══ Material shown

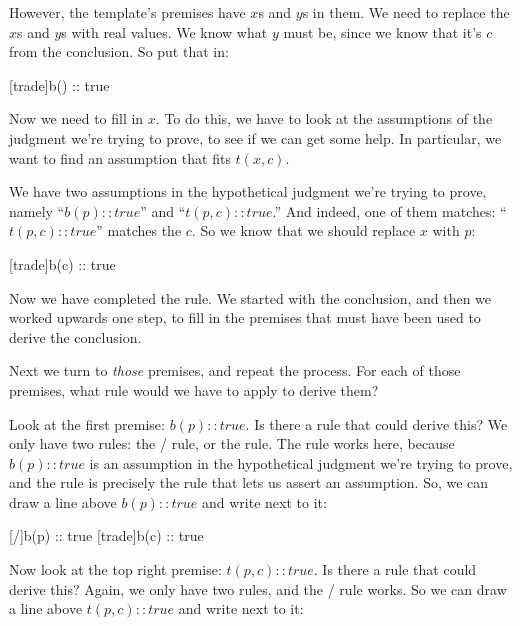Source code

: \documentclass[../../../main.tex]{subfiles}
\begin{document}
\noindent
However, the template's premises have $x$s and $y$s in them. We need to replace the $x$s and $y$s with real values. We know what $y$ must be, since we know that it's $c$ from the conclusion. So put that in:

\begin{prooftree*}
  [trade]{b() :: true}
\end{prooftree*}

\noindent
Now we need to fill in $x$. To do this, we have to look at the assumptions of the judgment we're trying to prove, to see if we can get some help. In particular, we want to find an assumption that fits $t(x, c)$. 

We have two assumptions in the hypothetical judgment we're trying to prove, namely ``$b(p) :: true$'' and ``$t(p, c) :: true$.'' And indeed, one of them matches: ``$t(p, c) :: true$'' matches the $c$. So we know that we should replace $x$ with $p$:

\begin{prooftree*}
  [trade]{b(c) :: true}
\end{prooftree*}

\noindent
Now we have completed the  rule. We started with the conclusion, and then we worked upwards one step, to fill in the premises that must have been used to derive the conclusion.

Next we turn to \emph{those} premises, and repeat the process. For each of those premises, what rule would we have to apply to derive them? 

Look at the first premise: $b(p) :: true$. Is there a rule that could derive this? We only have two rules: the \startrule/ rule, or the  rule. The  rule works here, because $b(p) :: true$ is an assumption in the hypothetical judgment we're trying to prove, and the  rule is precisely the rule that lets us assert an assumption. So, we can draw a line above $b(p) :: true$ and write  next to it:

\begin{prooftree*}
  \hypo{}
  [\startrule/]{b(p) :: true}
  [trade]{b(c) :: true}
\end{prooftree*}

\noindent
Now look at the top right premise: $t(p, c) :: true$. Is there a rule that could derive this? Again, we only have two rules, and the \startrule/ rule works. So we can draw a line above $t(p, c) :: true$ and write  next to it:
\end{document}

════
══ Material shown

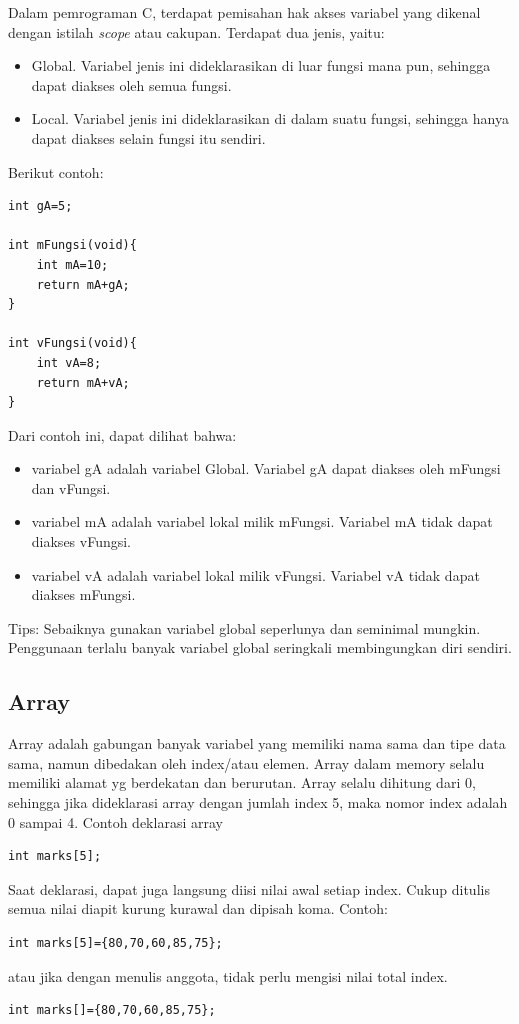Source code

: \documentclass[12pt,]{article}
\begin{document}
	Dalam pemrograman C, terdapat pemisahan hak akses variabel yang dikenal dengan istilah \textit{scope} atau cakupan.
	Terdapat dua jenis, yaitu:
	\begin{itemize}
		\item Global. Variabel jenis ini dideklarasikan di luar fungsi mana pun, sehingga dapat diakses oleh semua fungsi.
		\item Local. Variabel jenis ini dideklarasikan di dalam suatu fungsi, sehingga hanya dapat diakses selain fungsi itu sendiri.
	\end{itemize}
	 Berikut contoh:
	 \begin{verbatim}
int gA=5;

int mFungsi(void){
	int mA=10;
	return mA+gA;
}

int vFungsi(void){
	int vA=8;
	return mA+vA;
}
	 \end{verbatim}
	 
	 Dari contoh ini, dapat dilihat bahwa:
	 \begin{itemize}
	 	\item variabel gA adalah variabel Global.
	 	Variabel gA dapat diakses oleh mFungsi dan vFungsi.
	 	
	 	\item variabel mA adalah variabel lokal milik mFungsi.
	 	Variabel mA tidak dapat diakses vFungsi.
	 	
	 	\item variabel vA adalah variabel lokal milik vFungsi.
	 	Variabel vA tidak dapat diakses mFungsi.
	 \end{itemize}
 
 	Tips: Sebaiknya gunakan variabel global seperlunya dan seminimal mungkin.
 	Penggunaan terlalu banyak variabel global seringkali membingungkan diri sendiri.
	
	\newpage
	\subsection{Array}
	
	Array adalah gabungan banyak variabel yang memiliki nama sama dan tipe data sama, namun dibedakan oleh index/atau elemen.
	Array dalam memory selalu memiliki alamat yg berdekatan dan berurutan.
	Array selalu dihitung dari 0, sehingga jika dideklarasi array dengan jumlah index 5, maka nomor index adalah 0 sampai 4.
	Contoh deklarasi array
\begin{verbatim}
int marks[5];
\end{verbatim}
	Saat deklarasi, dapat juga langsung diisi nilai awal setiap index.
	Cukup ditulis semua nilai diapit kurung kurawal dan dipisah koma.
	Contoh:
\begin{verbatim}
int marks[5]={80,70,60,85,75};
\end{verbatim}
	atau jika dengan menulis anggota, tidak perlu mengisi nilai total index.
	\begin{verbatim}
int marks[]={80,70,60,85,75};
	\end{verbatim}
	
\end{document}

════
══ Material shown

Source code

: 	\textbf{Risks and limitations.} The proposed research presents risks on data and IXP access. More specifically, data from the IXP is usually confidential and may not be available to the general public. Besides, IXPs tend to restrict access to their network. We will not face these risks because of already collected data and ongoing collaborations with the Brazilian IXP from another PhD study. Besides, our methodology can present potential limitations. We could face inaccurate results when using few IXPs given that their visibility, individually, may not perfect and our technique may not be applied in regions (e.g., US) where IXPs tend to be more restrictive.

════

Copy each line of the entries in which the string "dengan" is found.

**Answer box**
	Dalam pemrograman C, terdapat pemisahan hak akses variabel yang dikenal dengan istilah \textit{scope} atau cakupan.
	Array selalu dihitung dari 0, sehingga jika dideklarasi array dengan jumlah index 5, maka nomor index adalah 0 sampai 4.
	atau jika dengan menulis anggota, tidak perlu mengisi nilai total index.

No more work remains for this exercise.